REQUIRED WORK - In how many lines of the data does the word "viewing" appear? Give the number by itself.
#### TASK MATERIAL
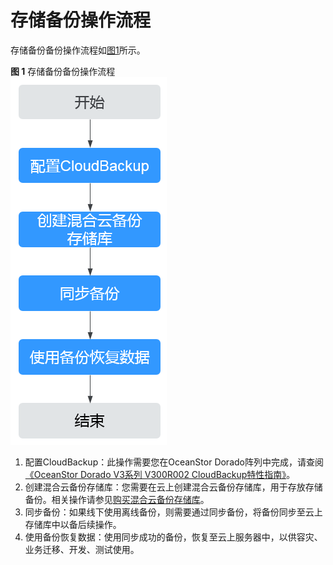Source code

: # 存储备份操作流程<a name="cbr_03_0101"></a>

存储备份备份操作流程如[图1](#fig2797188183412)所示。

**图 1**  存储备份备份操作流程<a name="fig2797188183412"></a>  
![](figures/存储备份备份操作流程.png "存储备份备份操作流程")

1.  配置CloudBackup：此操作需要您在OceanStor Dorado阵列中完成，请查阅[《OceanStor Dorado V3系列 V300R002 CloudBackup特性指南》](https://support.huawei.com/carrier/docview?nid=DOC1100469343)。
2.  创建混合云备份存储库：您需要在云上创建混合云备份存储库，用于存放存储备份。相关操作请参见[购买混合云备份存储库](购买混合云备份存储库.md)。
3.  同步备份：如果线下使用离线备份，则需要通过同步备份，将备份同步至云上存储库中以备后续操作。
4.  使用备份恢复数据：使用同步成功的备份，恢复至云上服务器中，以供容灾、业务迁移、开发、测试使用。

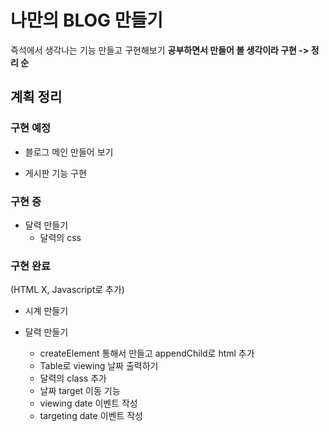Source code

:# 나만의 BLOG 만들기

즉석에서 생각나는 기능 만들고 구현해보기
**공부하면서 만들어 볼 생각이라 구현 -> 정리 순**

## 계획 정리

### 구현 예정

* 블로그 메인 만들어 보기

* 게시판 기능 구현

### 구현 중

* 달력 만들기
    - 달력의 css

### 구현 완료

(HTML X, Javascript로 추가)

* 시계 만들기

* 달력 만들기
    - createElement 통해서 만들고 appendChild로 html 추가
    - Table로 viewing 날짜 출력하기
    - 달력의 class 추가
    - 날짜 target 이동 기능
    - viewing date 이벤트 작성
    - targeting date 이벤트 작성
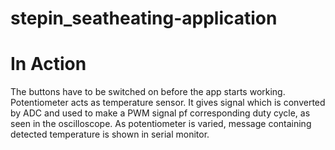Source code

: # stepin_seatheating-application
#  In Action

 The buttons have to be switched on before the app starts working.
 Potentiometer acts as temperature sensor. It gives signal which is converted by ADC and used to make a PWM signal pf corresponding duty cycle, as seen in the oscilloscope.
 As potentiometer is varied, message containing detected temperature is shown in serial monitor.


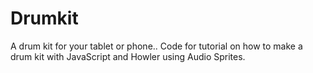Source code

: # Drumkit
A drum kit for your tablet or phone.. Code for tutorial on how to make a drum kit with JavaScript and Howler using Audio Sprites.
########
COMPLETED EXERCISE - 2